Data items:
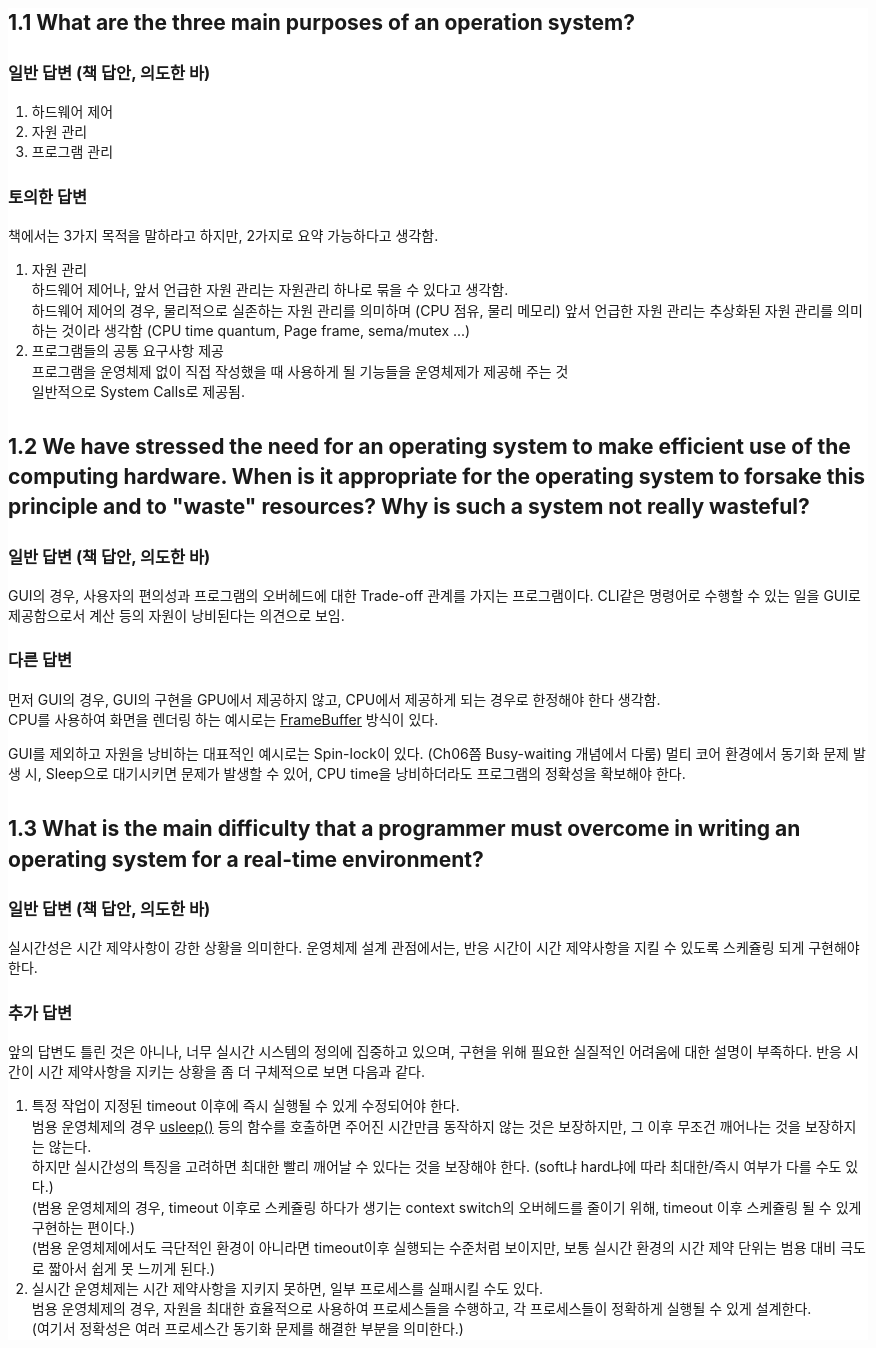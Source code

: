 ## 1.1 What are the three main purposes of an operation system?

### 일반 답변 (책 답안, 의도한 바)

1. 하드웨어 제어
2. 자원 관리
3. 프로그램 관리

### 토의한 답변

책에서는 3가지 목적을 말하라고 하지만, 2가지로 요약 가능하다고 생각함.

1. 자원 관리  
   하드웨어 제어나, 앞서 언급한 자원 관리는 자원관리 하나로 묶을 수 있다고 생각함.  
   하드웨어 제어의 경우, 물리적으로 실존하는 자원 관리를 의미하며 (CPU 점유, 물리 메모리)
   앞서 언급한 자원 관리는 추상화된 자원 관리를 의미하는 것이라 생각함 (CPU time quantum, Page frame, sema/mutex ...)  
2. 프로그램들의 공통 요구사항 제공  
   프로그램을 운영체제 없이 직접 작성했을 때 사용하게 될 기능들을 운영체제가 제공해 주는 것  
   일반적으로 System Calls로 제공됨.

## 1.2 We have stressed the need for an operating system to make efficient use of the computing hardware. When is it appropriate for the operating system to forsake this principle and to "waste" resources? Why is such a system not really wasteful?

### 일반 답변 (책 답안, 의도한 바)

GUI의 경우, 사용자의 편의성과 프로그램의 오버헤드에 대한 Trade-off 관계를 가지는 프로그램이다.
CLI같은 명령어로 수행할 수 있는 일을 GUI로 제공함으로서 계산 등의 자원이 낭비된다는 의견으로 보임.

### 다른 답변

먼저 GUI의 경우, GUI의 구현을 GPU에서 제공하지 않고, CPU에서 제공하게 되는 경우로 한정해야 한다 생각함.  
CPU를 사용하여 화면을 렌더링 하는 예시로는 [FrameBuffer](https://bronks.tistory.com/89) 방식이 있다.

GUI를 제외하고 자원을 낭비하는 대표적인 예시로는 Spin-lock이 있다. (Ch06쯤 Busy-waiting 개념에서 다룸)
멀티 코어 환경에서 동기화 문제 발생 시, Sleep으로 대기시키면 문제가 발생할 수 있어, CPU time을 낭비하더라도 프로그램의 정확성을 확보해야 한다.

## 1.3 What is the main difficulty that a programmer must overcome in writing an operating system for a real-time environment?

### 일반 답변 (책 답안, 의도한 바)

실시간성은 시간 제약사항이 강한 상황을 의미한다. 운영체제 설계 관점에서는, 반응 시간이 시간 제약사항을 지킬 수 있도록 스케쥴링 되게 구현해야 한다.

### 추가 답변

앞의 답변도 틀린 것은 아니나, 너무 실시간 시스템의 정의에 집중하고 있으며, 구현을 위해 필요한 실질적인 어려움에 대한 설명이 부족하다.
반응 시간이 시간 제약사항을 지키는 상황을 좀 더 구체적으로 보면 다음과 같다.
1. 특정 작업이 지정된 timeout 이후에 즉시 실행될 수 있게 수정되어야 한다.  
   범용 운영체제의 경우 [usleep()](https://man7.org/linux/man-pages/man3/usleep.3.html) 등의 함수를 호출하면 주어진 시간만큼 동작하지 않는 것은 보장하지만, 그 이후 무조건 깨어나는 것을 보장하지는 않는다.  
   하지만 실시간성의 특징을 고려하면 최대한 빨리 깨어날 수 있다는 것을 보장해야 한다. (soft냐 hard냐에 따라 최대한/즉시 여부가 다를 수도 있다.)  
   (범용 운영체제의 경우, timeout 이후로 스케쥴링 하다가 생기는 context switch의 오버헤드를 줄이기 위해, timeout 이후 스케쥴링 될 수 있게 구현하는 편이다.)  
   (범용 운영체제에서도 극단적인 환경이 아니라면 timeout이후 실행되는 수준처럼 보이지만, 보통 실시간 환경의 시간 제약 단위는 범용 대비 극도로 짧아서 쉽게 못 느끼게 된다.)
2. 실시간 운영체제는 시간 제약사항을 지키지 못하면, 일부 프로세스를 실패시킬 수도 있다.  
   범용 운영체제의 경우, 자원을 최대한 효율적으로 사용하여 프로세스들을 수행하고, 각 프로세스들이 정확하게 실행될 수 있게 설계한다.  
   (여기서 정확성은 여러 프로세스간 동기화 문제를 해결한 부분을 의미한다.)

→ Directions for this task
Restate every line above word for word. Do not carry over the images.

→ Result
Source code

: ## 1.1 What are the three main purposes of an operation system?

### 일반 답변 (책 답안, 의도한 바)

1. 하드웨어 제어
2. 자원 관리
3. 프로그램 관리

### 토의한 답변

책에서는 3가지 목적을 말하라고 하지만, 2가지로 요약 가능하다고 생각함.

1. 자원 관리  
   하드웨어 제어나, 앞서 언급한 자원 관리는 자원관리 하나로 묶을 수 있다고 생각함.  
   하드웨어 제어의 경우, 물리적으로 실존하는 자원 관리를 의미하며 (CPU 점유, 물리 메모리)
   앞서 언급한 자원 관리는 추상화된 자원 관리를 의미하는 것이라 생각함 (CPU time quantum, Page frame, sema/mutex ...)  
2. 프로그램들의 공통 요구사항 제공  
   프로그램을 운영체제 없이 직접 작성했을 때 사용하게 될 기능들을 운영체제가 제공해 주는 것  
   일반적으로 System Calls로 제공됨.

## 1.2 We have stressed the need for an operating system to make efficient use of the computing hardware. When is it appropriate for the operating system to forsake this principle and to "waste" resources? Why is such a system not really wasteful?

### 일반 답변 (책 답안, 의도한 바)

GUI의 경우, 사용자의 편의성과 프로그램의 오버헤드에 대한 Trade-off 관계를 가지는 프로그램이다.
CLI같은 명령어로 수행할 수 있는 일을 GUI로 제공함으로서 계산 등의 자원이 낭비된다는 의견으로 보임.

### 다른 답변

먼저 GUI의 경우, GUI의 구현을 GPU에서 제공하지 않고, CPU에서 제공하게 되는 경우로 한정해야 한다 생각함.  
CPU를 사용하여 화면을 렌더링 하는 예시로는 [FrameBuffer](https://bronks.tistory.com/89) 방식이 있다.

GUI를 제외하고 자원을 낭비하는 대표적인 예시로는 Spin-lock이 있다. (Ch06쯤 Busy-waiting 개념에서 다룸)
멀티 코어 환경에서 동기화 문제 발생 시, Sleep으로 대기시키면 문제가 발생할 수 있어, CPU time을 낭비하더라도 프로그램의 정확성을 확보해야 한다.

## 1.3 What is the main difficulty that a programmer must overcome in writing an operating system for a real-time environment?

### 일반 답변 (책 답안, 의도한 바)

실시간성은 시간 제약사항이 강한 상황을 의미한다. 운영체제 설계 관점에서는, 반응 시간이 시간 제약사항을 지킬 수 있도록 스케쥴링 되게 구현해야 한다.

### 추가 답변

앞의 답변도 틀린 것은 아니나, 너무 실시간 시스템의 정의에 집중하고 있으며, 구현을 위해 필요한 실질적인 어려움에 대한 설명이 부족하다.
반응 시간이 시간 제약사항을 지키는 상황을 좀 더 구체적으로 보면 다음과 같다.
1. 특정 작업이 지정된 timeout 이후에 즉시 실행될 수 있게 수정되어야 한다.  
   범용 운영체제의 경우 [usleep()](https://man7.org/linux/man-pages/man3/usleep.3.html) 등의 함수를 호출하면 주어진 시간만큼 동작하지 않는 것은 보장하지만, 그 이후 무조건 깨어나는 것을 보장하지는 않는다.  
   하지만 실시간성의 특징을 고려하면 최대한 빨리 깨어날 수 있다는 것을 보장해야 한다. (soft냐 hard냐에 따라 최대한/즉시 여부가 다를 수도 있다.)  
   (범용 운영체제의 경우, timeout 이후로 스케쥴링 하다가 생기는 context switch의 오버헤드를 줄이기 위해, timeout 이후 스케쥴링 될 수 있게 구현하는 편이다.)  
   (범용 운영체제에서도 극단적인 환경이 아니라면 timeout이후 실행되는 수준처럼 보이지만, 보통 실시간 환경의 시간 제약 단위는 범용 대비 극도로 짧아서 쉽게 못 느끼게 된다.)
2. 실시간 운영체제는 시간 제약사항을 지키지 못하면, 일부 프로세스를 실패시킬 수도 있다.  
   범용 운영체제의 경우, 자원을 최대한 효율적으로 사용하여 프로세스들을 수행하고, 각 프로세스들이 정확하게 실행될 수 있게 설계한다.  
   (여기서 정확성은 여러 프로세스간 동기화 문제를 해결한 부분을 의미한다.)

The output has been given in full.